Сценка мне совершенно не понравилась — я как раз обдумывал возможность искупаться в этом лазурном ласковом море. Что-то теперь расхотелось… Кроме того, рядом происходили какие-то события, и надо было бы в них разобраться.

Преодолеть препятствие, закрывавшее от меня сцену, особого труда не составило. Однако ничего совсем уж экзотического я на той стороне не увидел. Во-первых, там была помойка. То есть груда всякого органического и неорганического хлама. Она воняла. Её составляли обломки ящиков, пластиковых контейнеров и чьих-то скелетов — черепа, позвоночники, ребра… Посреди всего этого сидели здоровенные чайки и задумчиво присматривали, что бы здесь ещё клюнуть. Среди них было несколько особей, размерами не уступающих прочим, но окрашенных в серые тона — надо полагать, подросшие птенцы.

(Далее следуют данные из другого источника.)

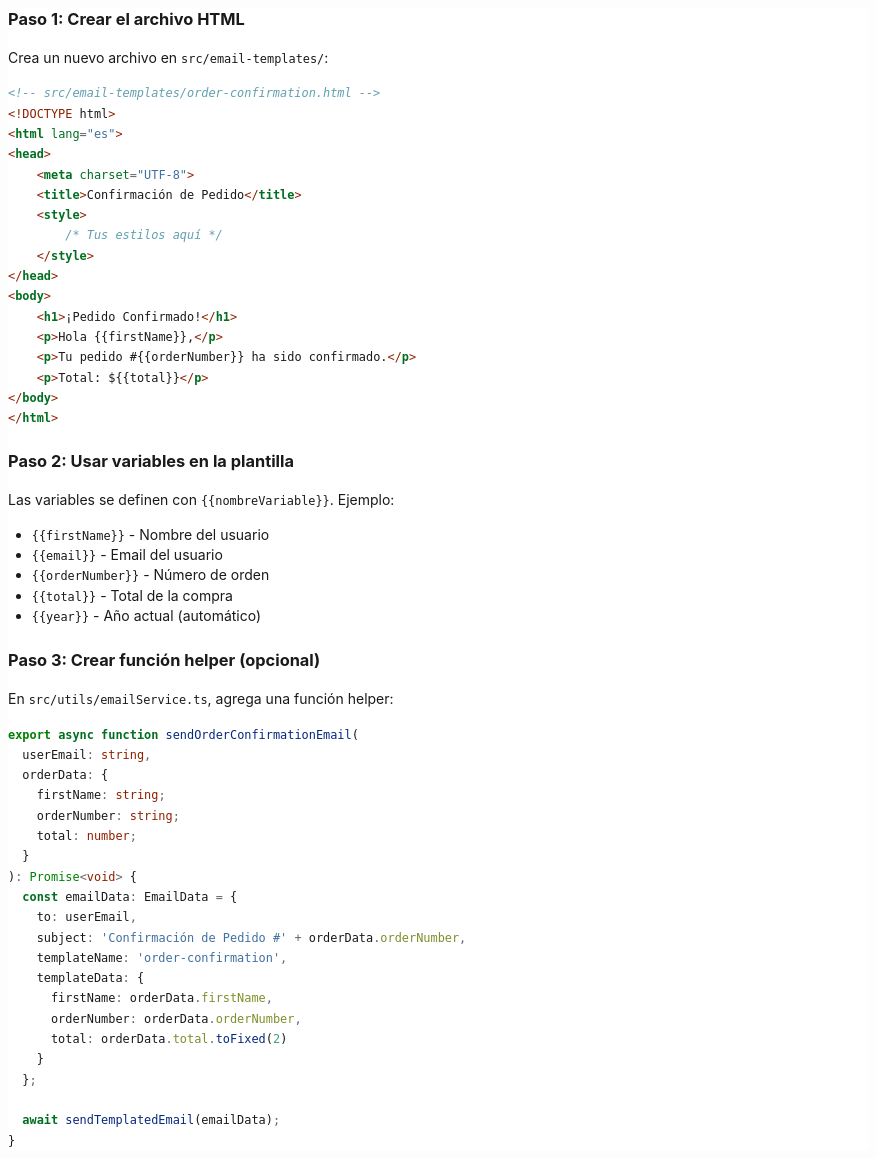### Paso 1: Crear el archivo HTML

Crea un nuevo archivo en `src/email-templates/`:

```html
<!-- src/email-templates/order-confirmation.html -->
<!DOCTYPE html>
<html lang="es">
<head>
    <meta charset="UTF-8">
    <title>Confirmación de Pedido</title>
    <style>
        /* Tus estilos aquí */
    </style>
</head>
<body>
    <h1>¡Pedido Confirmado!</h1>
    <p>Hola {{firstName}},</p>
    <p>Tu pedido #{{orderNumber}} ha sido confirmado.</p>
    <p>Total: ${{total}}</p>
</body>
</html>
```

### Paso 2: Usar variables en la plantilla

Las variables se definen con `{{nombreVariable}}`. Ejemplo:

- `{{firstName}}` - Nombre del usuario
- `{{email}}` - Email del usuario
- `{{orderNumber}}` - Número de orden
- `{{total}}` - Total de la compra
- `{{year}}` - Año actual (automático)

### Paso 3: Crear función helper (opcional)

En `src/utils/emailService.ts`, agrega una función helper:

```typescript
export async function sendOrderConfirmationEmail(
  userEmail: string,
  orderData: {
    firstName: string;
    orderNumber: string;
    total: number;
  }
): Promise<void> {
  const emailData: EmailData = {
    to: userEmail,
    subject: 'Confirmación de Pedido #' + orderData.orderNumber,
    templateName: 'order-confirmation',
    templateData: {
      firstName: orderData.firstName,
      orderNumber: orderData.orderNumber,
      total: orderData.total.toFixed(2)
    }
  };

  await sendTemplatedEmail(emailData);
}
```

А во-вторых… Чуть дальше на «чистом» песочке тропического пляжа сидела голая женщина.

До неё было недалеко, так что я мог рассмотреть некоторые подробности. «Вполне нормальная тётя — больше двадцати, но меньше сорока лет, наверное. Не блондинка, но волосы выгорели до белизны. Прическа сделана не в салоне — похоже, что лишние волосы она просто отрезала сама и без зеркала. И загар у неё не пляжный, а рабочий — плечи темнее, чем живот и бока. А грудь вроде бы очень даже вполне… Интересно, а попа у неё тоже загорелая?»

Так вот: эта дама возилась с серой чайкой, которая предприняла столь неудачный рейс в море. Она её гладила, что-то ей шептала… Я подсматривал из-за гребня и старался быть незаметным — дышать через раз и не высовываться. Молодая чайка, похоже, была тяжело ранена — «морской крокодил» не смог утащить её в пучину, но откусил ей лапы и что-то ещё повредил. Общение раненой птицы и человека закончилось неожиданно. Женщина утёрла слёзы, поцеловала чайку в клювик и…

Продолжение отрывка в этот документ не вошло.